What is expected: After locating the line that contains "List number of" in the records below, write out exactly that line and each line after it through the one that contains "This command lists", and nothing else.

┌──

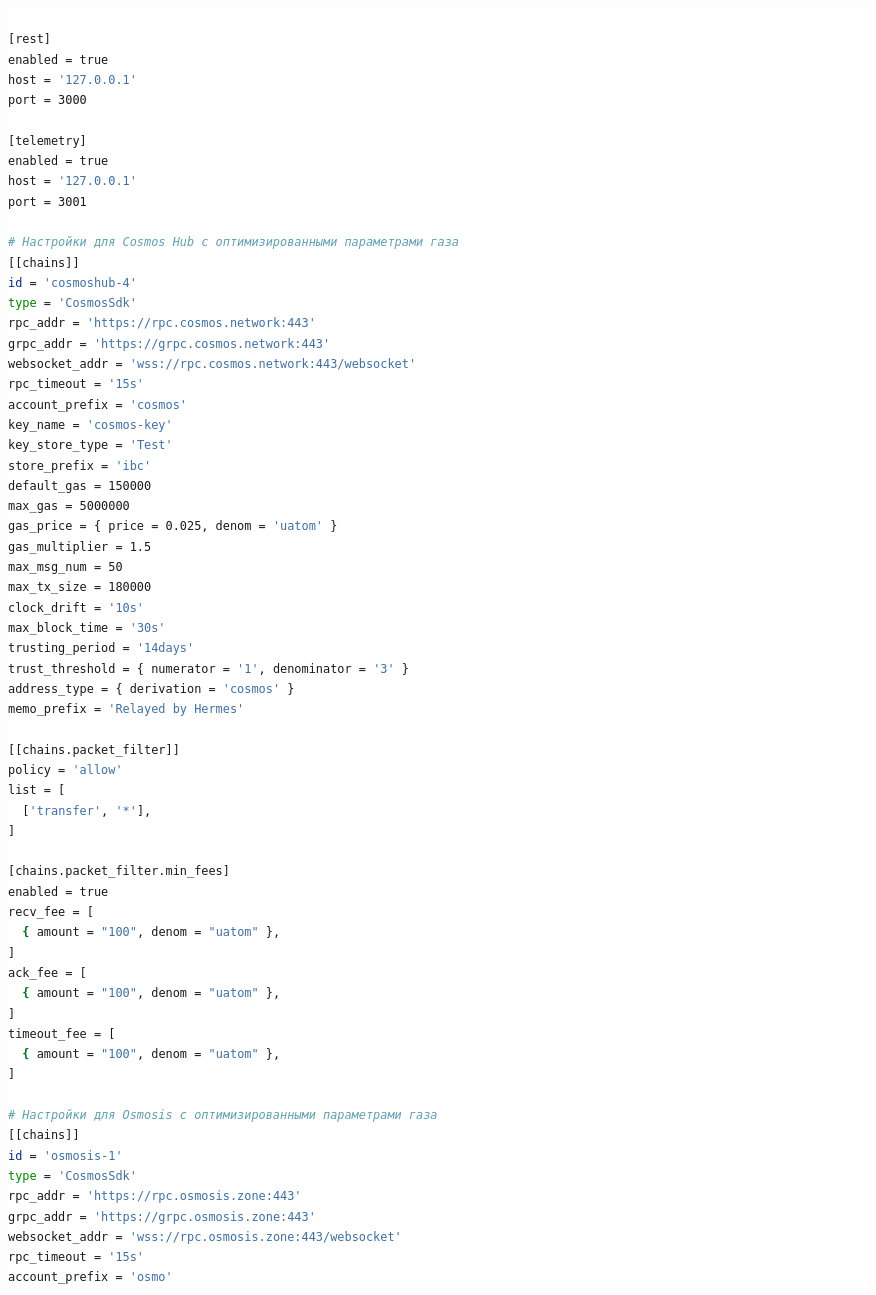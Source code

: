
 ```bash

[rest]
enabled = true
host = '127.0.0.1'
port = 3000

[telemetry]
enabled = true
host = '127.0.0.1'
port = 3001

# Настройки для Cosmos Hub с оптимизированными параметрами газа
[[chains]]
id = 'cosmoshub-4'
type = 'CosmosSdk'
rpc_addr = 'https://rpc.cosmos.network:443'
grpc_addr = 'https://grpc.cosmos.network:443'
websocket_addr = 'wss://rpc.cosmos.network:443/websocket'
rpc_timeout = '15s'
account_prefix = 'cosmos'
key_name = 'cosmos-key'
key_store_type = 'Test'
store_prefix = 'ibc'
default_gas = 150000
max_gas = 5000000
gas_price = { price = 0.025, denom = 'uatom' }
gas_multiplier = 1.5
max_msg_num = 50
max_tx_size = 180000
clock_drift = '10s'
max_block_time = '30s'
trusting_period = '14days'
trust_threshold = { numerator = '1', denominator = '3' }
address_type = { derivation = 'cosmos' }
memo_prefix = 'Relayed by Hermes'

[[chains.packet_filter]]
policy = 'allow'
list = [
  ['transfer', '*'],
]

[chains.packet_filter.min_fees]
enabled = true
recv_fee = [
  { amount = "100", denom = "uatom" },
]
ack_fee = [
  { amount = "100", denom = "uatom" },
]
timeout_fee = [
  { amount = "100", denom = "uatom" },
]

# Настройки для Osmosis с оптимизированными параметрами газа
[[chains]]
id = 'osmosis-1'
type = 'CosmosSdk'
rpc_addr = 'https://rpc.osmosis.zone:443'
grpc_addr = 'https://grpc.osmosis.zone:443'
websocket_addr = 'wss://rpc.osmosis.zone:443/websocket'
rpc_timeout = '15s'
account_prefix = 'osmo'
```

└──
┌──

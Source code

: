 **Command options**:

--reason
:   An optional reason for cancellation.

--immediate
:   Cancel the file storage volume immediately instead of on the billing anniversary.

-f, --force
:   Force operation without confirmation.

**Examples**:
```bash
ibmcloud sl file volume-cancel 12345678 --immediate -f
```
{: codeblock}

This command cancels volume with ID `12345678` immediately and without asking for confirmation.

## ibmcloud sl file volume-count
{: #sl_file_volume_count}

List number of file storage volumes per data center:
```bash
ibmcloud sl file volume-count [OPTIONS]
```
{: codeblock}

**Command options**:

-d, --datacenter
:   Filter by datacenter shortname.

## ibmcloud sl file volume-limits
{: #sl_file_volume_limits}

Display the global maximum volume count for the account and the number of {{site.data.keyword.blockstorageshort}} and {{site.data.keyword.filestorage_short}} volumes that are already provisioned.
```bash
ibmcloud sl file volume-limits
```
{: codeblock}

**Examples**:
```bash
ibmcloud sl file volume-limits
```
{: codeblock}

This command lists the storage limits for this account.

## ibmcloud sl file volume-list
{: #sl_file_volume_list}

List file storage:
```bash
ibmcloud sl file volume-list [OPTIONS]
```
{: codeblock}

└──

Solution to the problem:
List number of file storage volumes per data center:
```bash
ibmcloud sl file volume-count [OPTIONS]
```
{: codeblock}

**Command options**:

-d, --datacenter
:   Filter by datacenter shortname.

## ibmcloud sl file volume-limits
{: #sl_file_volume_limits}

Display the global maximum volume count for the account and the number of {{site.data.keyword.blockstorageshort}} and {{site.data.keyword.filestorage_short}} volumes that are already provisioned.
```bash
ibmcloud sl file volume-limits
```
{: codeblock}

**Examples**:
```bash
ibmcloud sl file volume-limits
```
{: codeblock}

This command lists the storage limits for this account.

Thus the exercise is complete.